When she added these efforts up with the two hours it took to do a demonstration and the travel time involved, plus washing everything when she got home, the money she was earning didn't look too impressive. She estimated she was putting in around 10 hours in total for each demonstration. "I sat down and I worked out this is crazy as an hourly rate."

The money improved as you worked your way up the chain of command, but Christine says there was limited opportunity to score one of those roles. She decided it was time to bow out of selling the product and just enjoy using it at home.

If a product turns out to be dodgy, the consultant may bear the brunt, as some found out when Thermomix came under fire for safety concerns and bad service.

How easy is it to walk away?

Many of us are wary of businesses using the multi-level marketing approach because of the way they blur the lines between commerce and friendship, but what are the risks once you actually become involved? Can you easily get out if, like Christine, you decide this type of selling isn't for you?

Stapleton points out that like other types of commercial ventures, a portion of these businesses will fail, but says consultants don't need to sink much money into their business initially, so they don't have much to lose if they decide to close up shop. "As with other entrepreneurial and micro business enterprises there is failure, however risk is minimal due to the lower entry costs than franchising or other similar models."

Thankfully, it should also be easy to walk away. According to Dr Miller, most reputable multi-level marketing businesses wouldn't see any benefit in keeping you ensnared either as a customer or a sales consultant if you're no longer interested. The worry lies more in the number of people who eagerly sign up to become a consultant and then grow disillusioned soon after when their earnings fail to meet their expectations.
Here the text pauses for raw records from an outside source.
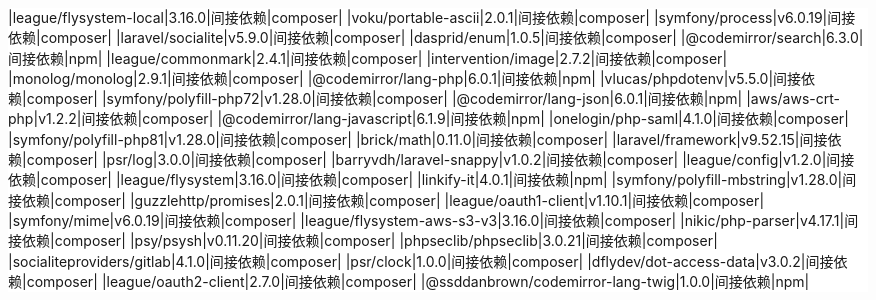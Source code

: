 |league/flysystem-local|3.16.0|间接依赖|composer|
|voku/portable-ascii|2.0.1|间接依赖|composer|
|symfony/process|v6.0.19|间接依赖|composer|
|laravel/socialite|v5.9.0|间接依赖|composer|
|dasprid/enum|1.0.5|间接依赖|composer|
|@codemirror/search|6.3.0|间接依赖|npm|
|league/commonmark|2.4.1|间接依赖|composer|
|intervention/image|2.7.2|间接依赖|composer|
|monolog/monolog|2.9.1|间接依赖|composer|
|@codemirror/lang-php|6.0.1|间接依赖|npm|
|vlucas/phpdotenv|v5.5.0|间接依赖|composer|
|symfony/polyfill-php72|v1.28.0|间接依赖|composer|
|@codemirror/lang-json|6.0.1|间接依赖|npm|
|aws/aws-crt-php|v1.2.2|间接依赖|composer|
|@codemirror/lang-javascript|6.1.9|间接依赖|npm|
|onelogin/php-saml|4.1.0|间接依赖|composer|
|symfony/polyfill-php81|v1.28.0|间接依赖|composer|
|brick/math|0.11.0|间接依赖|composer|
|laravel/framework|v9.52.15|间接依赖|composer|
|psr/log|3.0.0|间接依赖|composer|
|barryvdh/laravel-snappy|v1.0.2|间接依赖|composer|
|league/config|v1.2.0|间接依赖|composer|
|league/flysystem|3.16.0|间接依赖|composer|
|linkify-it|4.0.1|间接依赖|npm|
|symfony/polyfill-mbstring|v1.28.0|间接依赖|composer|
|guzzlehttp/promises|2.0.1|间接依赖|composer|
|league/oauth1-client|v1.10.1|间接依赖|composer|
|symfony/mime|v6.0.19|间接依赖|composer|
|league/flysystem-aws-s3-v3|3.16.0|间接依赖|composer|
|nikic/php-parser|v4.17.1|间接依赖|composer|
|psy/psysh|v0.11.20|间接依赖|composer|
|phpseclib/phpseclib|3.0.21|间接依赖|composer|
|socialiteproviders/gitlab|4.1.0|间接依赖|composer|
|psr/clock|1.0.0|间接依赖|composer|
|dflydev/dot-access-data|v3.0.2|间接依赖|composer|
|league/oauth2-client|2.7.0|间接依赖|composer|
|@ssddanbrown/codemirror-lang-twig|1.0.0|间接依赖|npm|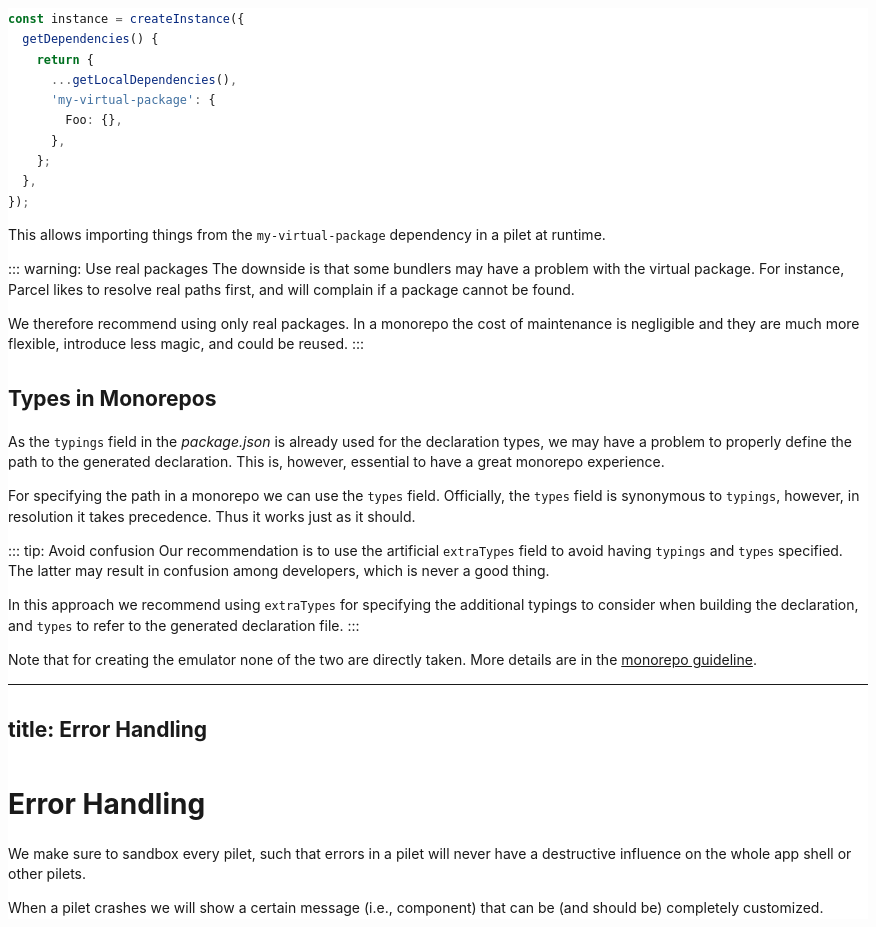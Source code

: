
 ```ts
const instance = createInstance({
  getDependencies() {
    return {
      ...getLocalDependencies(),
      'my-virtual-package': {
        Foo: {},
      },
    };
  },
});
```

This allows importing things from the `my-virtual-package` dependency in a pilet at runtime.

::: warning: Use real packages
The downside is that some bundlers may have a problem with the virtual package. For instance, Parcel likes to resolve real paths first, and will complain if a package cannot be found.

We therefore recommend using only real packages. In a monorepo the cost of maintenance is negligible and they are much more flexible, introduce less magic, and could be reused.
:::

## Types in Monorepos

As the `typings` field in the *package.json* is already used for the declaration types, we may have a problem to properly define the path to the generated declaration. This is, however, essential to have a great monorepo experience.

For specifying the path in a monorepo we can use the `types` field. Officially, the `types` field is synonymous to `typings`, however, in resolution it takes precedence. Thus it works just as it should.

::: tip: Avoid confusion
Our recommendation is to use the artificial `extraTypes` field to avoid having `typings` and `types` specified. The latter may result in confusion among developers, which is never a good thing.

In this approach we recommend using `extraTypes` for specifying the additional typings to consider when building the declaration, and `types` to refer to the generated declaration file.
:::

Note that for creating the emulator none of the two are directly taken. More details are in the [monorepo guideline](../tutorials/23-monorepo.md).

---
title: Error Handling
---

# Error Handling

We make sure to sandbox every pilet, such that errors in a pilet will never have a destructive influence on the whole app shell or other pilets.

When a pilet crashes we will show a certain message (i.e., component) that can be (and should be) completely customized.
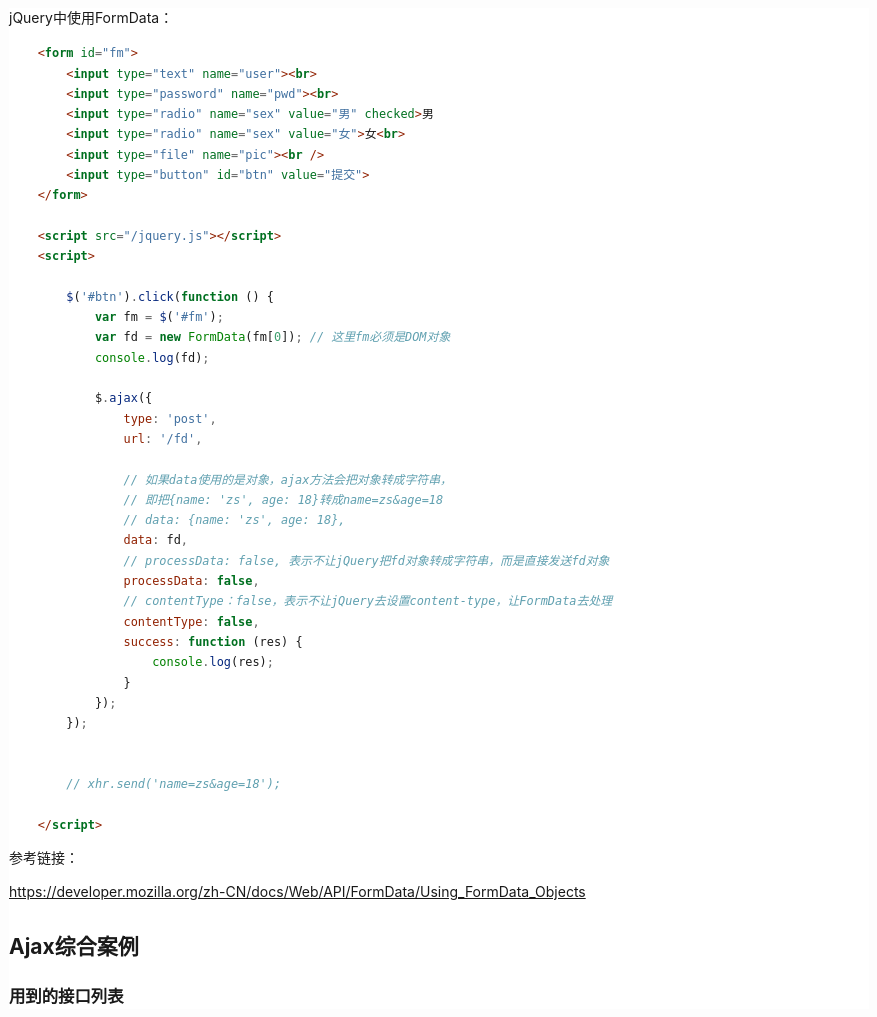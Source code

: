 jQuery中使用FormData：

```html
	<form id="fm">
        <input type="text" name="user"><br>
        <input type="password" name="pwd"><br>
        <input type="radio" name="sex" value="男" checked>男
        <input type="radio" name="sex" value="女">女<br>
        <input type="file" name="pic"><br />
        <input type="button" id="btn" value="提交">
    </form>

    <script src="/jquery.js"></script>
    <script>

        $('#btn').click(function () {
            var fm = $('#fm');
            var fd = new FormData(fm[0]); // 这里fm必须是DOM对象
            console.log(fd);

            $.ajax({
                type: 'post',
                url: '/fd',

                // 如果data使用的是对象，ajax方法会把对象转成字符串，
                // 即把{name: 'zs', age: 18}转成name=zs&age=18
                // data: {name: 'zs', age: 18}, 
                data: fd,
                // processData: false, 表示不让jQuery把fd对象转成字符串，而是直接发送fd对象
                processData: false,
                // contentType：false，表示不让jQuery去设置content-type，让FormData去处理
                contentType: false,
                success: function (res) {
                    console.log(res);
                }
            });
        });


        // xhr.send('name=zs&age=18');

    </script>
```



参考链接：

https://developer.mozilla.org/zh-CN/docs/Web/API/FormData/Using_FormData_Objects

## Ajax综合案例

### 用到的接口列表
"Students and young ambitious people, as well as stay-at-home parents are often lured by the opportunity of easy money and discretionary hours," says Miller. "Many successful direct sellers are true sales professionals, and if you don't consider yourself as a professional salesperson or have the requisite characteristics and be willing to make the sacrifices to be a professional sales person in a very competitive and difficult market place, then direct selling is probably not for you."